Entries taken from a collection
▬▬▬▬▬▬▬▬▬▬

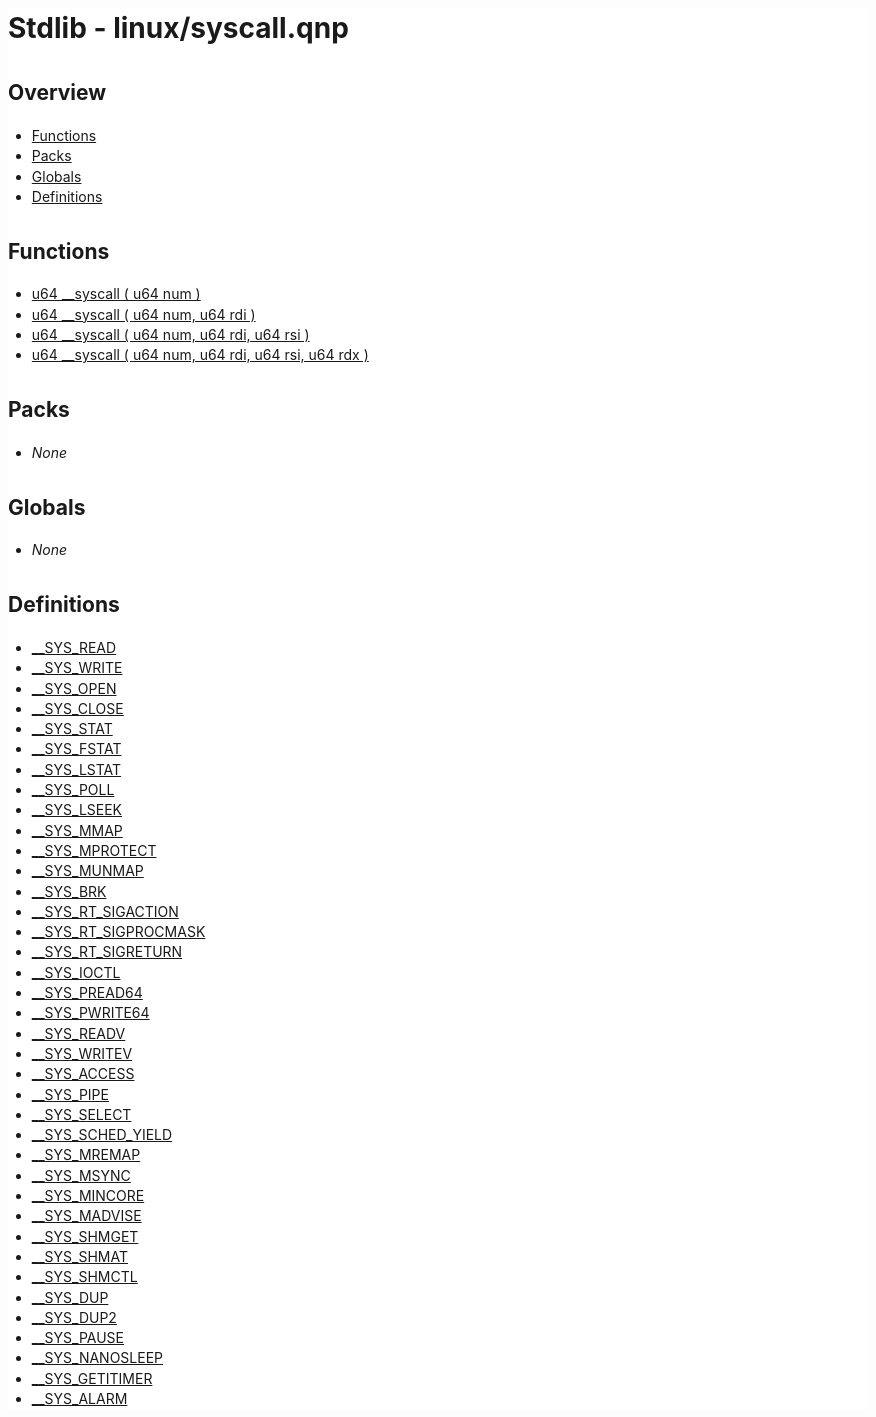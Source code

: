 # Stdlib - linux/syscall.qnp

## Overview
 - [Functions](#functions)
 - [Packs](#packs)
 - [Globals](#globals)
 - [Definitions](#definitions)

## Functions
 - [u64 __syscall ( u64 num )]()
 - [u64 __syscall ( u64 num, u64 rdi )]()
 - [u64 __syscall ( u64 num, u64 rdi, u64 rsi )]()
 - [u64 __syscall ( u64 num, u64 rdi, u64 rsi, u64 rdx )]()

## Packs
 - _None_

## Globals
 - _None_

## Definitions
 - [__SYS_READ]()
 - [__SYS_WRITE]()
 - [__SYS_OPEN]()
 - [__SYS_CLOSE]()
 - [__SYS_STAT]()
 - [__SYS_FSTAT]()
 - [__SYS_LSTAT]()
 - [__SYS_POLL]()
 - [__SYS_LSEEK]()
 - [__SYS_MMAP]()
 - [__SYS_MPROTECT]()
 - [__SYS_MUNMAP]()
 - [__SYS_BRK]()
 - [__SYS_RT_SIGACTION]()
 - [__SYS_RT_SIGPROCMASK]()
 - [__SYS_RT_SIGRETURN]()
 - [__SYS_IOCTL]()
 - [__SYS_PREAD64]()
 - [__SYS_PWRITE64]()
 - [__SYS_READV]()
 - [__SYS_WRITEV]()
 - [__SYS_ACCESS]()
 - [__SYS_PIPE]()
 - [__SYS_SELECT]()
 - [__SYS_SCHED_YIELD]()
 - [__SYS_MREMAP]()
 - [__SYS_MSYNC]()
 - [__SYS_MINCORE]()
 - [__SYS_MADVISE]()
 - [__SYS_SHMGET]()
 - [__SYS_SHMAT]()
 - [__SYS_SHMCTL]()
 - [__SYS_DUP]()
 - [__SYS_DUP2]()
 - [__SYS_PAUSE]()
 - [__SYS_NANOSLEEP]()
 - [__SYS_GETITIMER]()
 - [__SYS_ALARM]()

▬▬▬▬▬▬▬▬▬▬

Aim of the exercise:
Nothing but an exact copy is asked for: the lines from the start of the records through the line with "- [u64 __syscall ( u64 num, u64 rdi )]()", both ends included, minus any pictures.

Reply to the exercise:
Source code

: # Stdlib - linux/syscall.qnp

## Overview
 - [Functions](#functions)
 - [Packs](#packs)
 - [Globals](#globals)
 - [Definitions](#definitions)

## Functions
 - [u64 __syscall ( u64 num )]()
 - [u64 __syscall ( u64 num, u64 rdi )]()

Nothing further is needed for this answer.